= Task item =
Nothing but the pictures should be left out when you copy the records exactly.

= Dataset records =

-- -- --

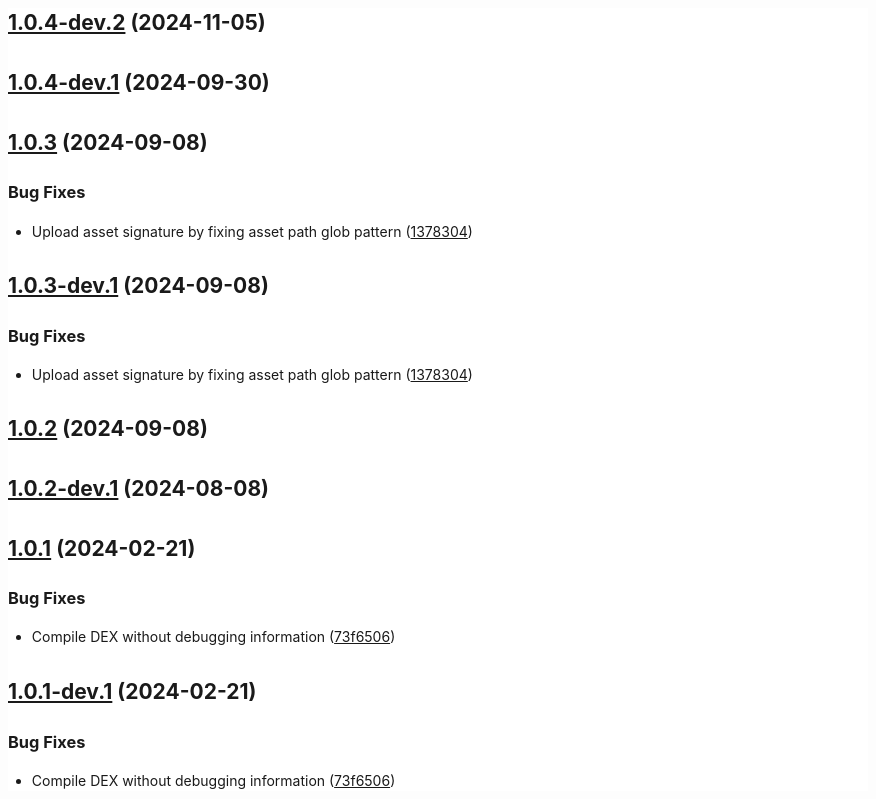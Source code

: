## [1.0.4-dev.2](https://github.com/ReVanced/revanced-patches-template/compare/v1.0.4-dev.1...v1.0.4-dev.2) (2024-11-05)

## [1.0.4-dev.1](https://github.com/ReVanced/revanced-patches-template/compare/v1.0.3...v1.0.4-dev.1) (2024-09-30)

## [1.0.3](https://github.com/ReVanced/revanced-patches-template/compare/v1.0.2...v1.0.3) (2024-09-08)


### Bug Fixes

* Upload asset signature by fixing asset path glob pattern ([1378304](https://github.com/ReVanced/revanced-patches-template/commit/1378304809092e1f5a5c8fb4beb0964496222059))

## [1.0.3-dev.1](https://github.com/ReVanced/revanced-patches-template/compare/v1.0.2...v1.0.3-dev.1) (2024-09-08)


### Bug Fixes

* Upload asset signature by fixing asset path glob pattern ([1378304](https://github.com/ReVanced/revanced-patches-template/commit/1378304809092e1f5a5c8fb4beb0964496222059))

## [1.0.2](https://github.com/ReVanced/revanced-patches-template/compare/v1.0.1...v1.0.2) (2024-09-08)

## [1.0.2-dev.1](https://github.com/ReVanced/revanced-patches-template/compare/v1.0.1...v1.0.2-dev.1) (2024-08-08)

## [1.0.1](https://github.com/ReVanced/revanced-patches-template/compare/v1.0.0...v1.0.1) (2024-02-21)


### Bug Fixes

* Compile DEX without debugging information ([73f6506](https://github.com/ReVanced/revanced-patches-template/commit/73f6506bccc01e5622a6e19bedcf6d54d3f701c7))

## [1.0.1-dev.1](https://github.com/ReVanced/revanced-patches-template/compare/v1.0.0...v1.0.1-dev.1) (2024-02-21)


### Bug Fixes

* Compile DEX without debugging information ([73f6506](https://github.com/ReVanced/revanced-patches-template/commit/73f6506bccc01e5622a6e19bedcf6d54d3f701c7))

-- -- --

= Answer section =
Source code

:## [1.0.4-dev.2](https://github.com/ReVanced/revanced-patches-template/compare/v1.0.4-dev.1...v1.0.4-dev.2) (2024-11-05)

## [1.0.4-dev.1](https://github.com/ReVanced/revanced-patches-template/compare/v1.0.3...v1.0.4-dev.1) (2024-09-30)

## [1.0.3](https://github.com/ReVanced/revanced-patches-template/compare/v1.0.2...v1.0.3) (2024-09-08)


### Bug Fixes

* Upload asset signature by fixing asset path glob pattern ([1378304](https://github.com/ReVanced/revanced-patches-template/commit/1378304809092e1f5a5c8fb4beb0964496222059))

## [1.0.3-dev.1](https://github.com/ReVanced/revanced-patches-template/compare/v1.0.2...v1.0.3-dev.1) (2024-09-08)


### Bug Fixes

* Upload asset signature by fixing asset path glob pattern ([1378304](https://github.com/ReVanced/revanced-patches-template/commit/1378304809092e1f5a5c8fb4beb0964496222059))

## [1.0.2](https://github.com/ReVanced/revanced-patches-template/compare/v1.0.1...v1.0.2) (2024-09-08)

## [1.0.2-dev.1](https://github.com/ReVanced/revanced-patches-template/compare/v1.0.1...v1.0.2-dev.1) (2024-08-08)

## [1.0.1](https://github.com/ReVanced/revanced-patches-template/compare/v1.0.0...v1.0.1) (2024-02-21)


### Bug Fixes

* Compile DEX without debugging information ([73f6506](https://github.com/ReVanced/revanced-patches-template/commit/73f6506bccc01e5622a6e19bedcf6d54d3f701c7))

## [1.0.1-dev.1](https://github.com/ReVanced/revanced-patches-template/compare/v1.0.0...v1.0.1-dev.1) (2024-02-21)


### Bug Fixes

* Compile DEX without debugging information ([73f6506](https://github.com/ReVanced/revanced-patches-template/commit/73f6506bccc01e5622a6e19bedcf6d54d3f701c7))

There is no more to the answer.